Path: utzoo!mnetor!uunet!lll-winken!lll-lcc!ames!umd5!purdue!i.cc.purdue.edu!k.cc.purdue.edu!l.cc.purdue.edu!cik
From: cik@l.cc.purdue.edu (Herman Rubin)
Newsgroups: comp.lang.misc
Subject: Re: Languages and learning (was: Philosophy of C)
Message-ID: <670@l.cc.purdue.edu>
Date: 31 Jan 88 19:07:11 GMT
References: <11348@brl-adm.ARPA> <3473@ihlpf.ATT.COM> <3487@ihlpf.ATT.COM> <3555@ihlpf.ATT.COM>
Organization: Purdue University Statistics Department
Lines: 169
Summary: Uses of type in what I want the assembler to be

In article <3555@ihlpf.ATT.COM>, nevin1@ihlpf.ATT.COM (00704a-Liber) writes:
> In article <666@l.cc.purdue.edu> cik@l.cc.purdue.edu (Herman Rubin) writes:
> >Nevin Liber said:
......
> >Macros of the form 
> >	X = Y + Z
> >and
> >	Q,R = M / N
> >should be added.  Start with what the hardware can do and proceed accordingly.
> 
> In order to add things like data structures and weak typing, you have to either
> build a more complicated architecture for a CPU and consequently add many more
> instructions to the machine language (what do the RISC folks think about that?)
> or restrict the assembly language so that it cannot be programmed to do
> everything possible on that machine.  The latter should not be called assembly
> language.

I am in no way advocating restricting the assembly language on any machine.  
There is nothing in my postings to indicate that I favor RISC; I have stated
that computer hardware should be versatile, and I consider the present CISC
machines as RISCy.

Most assembly languages are prenex, that is, the instruction comes first.  This
is what makes assembly difficult to read and write.  The assembler language,
COMPASS, on the CDC6x00 and the related CYBERs, is slightly prenex in that
the class of the instruction (integer, floating, "double", Boolean, increment,
etc.) is prenex, and the rest is mainly infix, although "," separators are
sometimes used.  I have used this language extensively.  The assembly
language on the CRAYs, CAL, uses very little of the prenex form, but 
requires that the class of the operator be included.  It is also rather
artificial in many places.  

> Typing is almost meaningless in assembly.  What is the difference to the
> machine between a 4-byte float and a 4-byte int?  Nothing.  It is what we, the
> users of the machine think of those 4-byte values.

Here is the place that the advocates of the present clumsy assemblers fail to
see the possibilities.  A given location, either register or memory, is a
collection of bits.  How the collection will be used is, indeed, up to the
programmer.  Now in HLLs we _declare_ the "type" assigned to that location.
Some languages, unfortunately, require that the type be inviolable; this is
generally called strong typing.  Some languages provide inadequate means of
allowing the programmer to change the type of something in memory; it is
extremely difficult for the user to change the type of something in registers.
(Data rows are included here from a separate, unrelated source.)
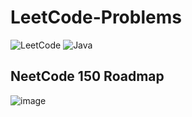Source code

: # LeetCode-Problems
![LeetCode](https://img.shields.io/badge/LeetCode-000000?style=for-the-badge&logo=LeetCode&logoColor=#d16c06)
![Java](https://img.shields.io/badge/java-%23ED8B00.svg?style=for-the-badge&logo=openjdk&logoColor=white)
## NeetCode 150 Roadmap 
![image](https://github.com/Hrithik2212/LeetCode-Problems/assets/94508892/a37ec457-2ef4-46a5-8e3d-f00912bd4669)
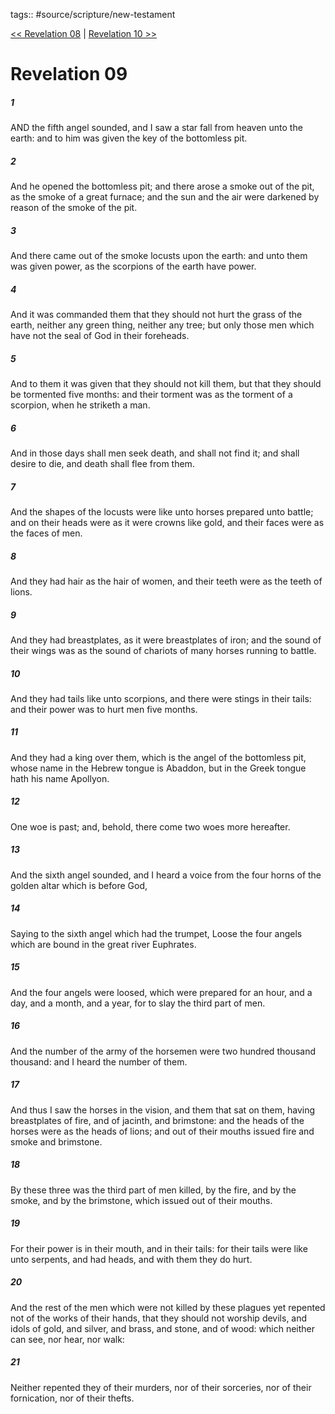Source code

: tags:: #source/scripture/new-testament

[<< Revelation 08](/New_Testament/27_Revelation/Revelation_08.md) | [Revelation 10 >>](/New_Testament/27_Revelation/Revelation_10.md)

# Revelation 09

##### 1

AND the fifth angel sounded, and I saw a star fall from heaven unto the earth: and to him was given the key of the bottomless pit.

##### 2

And he opened the bottomless pit; and there arose a smoke out of the pit, as the smoke of a great furnace; and the sun and the air were darkened by reason of the smoke of the pit.

##### 3

And there came out of the smoke locusts upon the earth: and unto them was given power, as the scorpions of the earth have power.

##### 4

And it was commanded them that they should not hurt the grass of the earth, neither any green thing, neither any tree; but only those men which have not the seal of God in their foreheads.

##### 5

And to them it was given that they should not kill them, but that they should be tormented five months: and their torment was as the torment of a scorpion, when he striketh a man.

##### 6

And in those days shall men seek death, and shall not find it; and shall desire to die, and death shall flee from them.

##### 7

And the shapes of the locusts were like unto horses prepared unto battle; and on their heads were as it were crowns like gold, and their faces were as the faces of men.

##### 8

And they had hair as the hair of women, and their teeth were as the teeth of lions.

##### 9

And they had breastplates, as it were breastplates of iron; and the sound of their wings was as the sound of chariots of many horses running to battle.

##### 10

And they had tails like unto scorpions, and there were stings in their tails: and their power was to hurt men five months.

##### 11

And they had a king over them, which is the angel of the bottomless pit, whose name in the Hebrew tongue is Abaddon, but in the Greek tongue hath his name Apollyon.

##### 12

One woe is past; and, behold, there come two woes more hereafter.

##### 13

And the sixth angel sounded, and I heard a voice from the four horns of the golden altar which is before God,

##### 14

Saying to the sixth angel which had the trumpet, Loose the four angels which are bound in the great river Euphrates.

##### 15

And the four angels were loosed, which were prepared for an hour, and a day, and a month, and a year, for to slay the third part of men.

##### 16

And the number of the army of the horsemen were two hundred thousand thousand: and I heard the number of them.

##### 17

And thus I saw the horses in the vision, and them that sat on them, having breastplates of fire, and of jacinth, and brimstone: and the heads of the horses were as the heads of lions; and out of their mouths issued fire and smoke and brimstone.

##### 18

By these three was the third part of men killed, by the fire, and by the smoke, and by the brimstone, which issued out of their mouths.

##### 19

For their power is in their mouth, and in their tails: for their tails were like unto serpents, and had heads, and with them they do hurt.

##### 20

And the rest of the men which were not killed by these plagues yet repented not of the works of their hands, that they should not worship devils, and idols of gold, and silver, and brass, and stone, and of wood: which neither can see, nor hear, nor walk:

##### 21

Neither repented they of their murders, nor of their sorceries, nor of their fornication, nor of their thefts.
What I am proposing is that an argument, either operand or result,  recognizable
by machine operations be typable by the user.  Then if the types of the
arguments are compatible with a version of the operator, that version is
used.  Thus on the VAX there are numerous move and convert instruction;
most of them would become

	X = Y

In some there can be a modification of the instruction, such as complementing
or negating, or restrictions can be put on sign extension, etc.  This would be
done by modifying the "=".  Only if we wish to perform a version of the move
which is not appropriate for the types of X and Y would the type symbols be
affixed to the "=" or its augmentation.  This would then become an explicit
unoverloading of the operation, while permitting normal overloading.  Notice
that typing would, in general, be required of all arguments.  Looking at the
VAX instructions with this in mind, I found 16 types, some of which may be
represented by disconnected pieces of storage (register or memory).

Clearly the programmer must be able to change the type of an entity at will.
This is not the cast operation in C; it is rather a _use_ operation.  The
meaning is either that the old type is no longer in use, which can with
difficulty be implemented in the present HLLs, or else it can be a statement
to the system, "I know you do not understand what I am doing, but remember
that you are supposed to do what I tell you."
 
> Also, adding things like infix macros detract from the notion of what is really
> going on in the hardware (which is the reason this whole subject was brought up
> in the first place).  There are languages around that satisfy your criterion (I
> think B, the predecessor to C, is one of them, but I'm not sure); if you think
> one of those languages would be good as a first language, then state your case.

> But please don't try to muck up assembly language; it is fine as it is for what
> people usually program in it for.

I am not "mucking it up," unless you are committed to operation-space-
comma separated argument list.  I have already pointed out that there are
assemblers not in this form.  If you append the type symbols to the operation
symbols, this is essentially the CAL syntax.  I see no reason why someone
programming with the full set of machine instructions need be perturbed by
infix notation, already used by some assemblers, and overloaded operators.
I would object to not allowing the programmer to include the type symbols,
as this would run into the weaknesses of strongly typed languages.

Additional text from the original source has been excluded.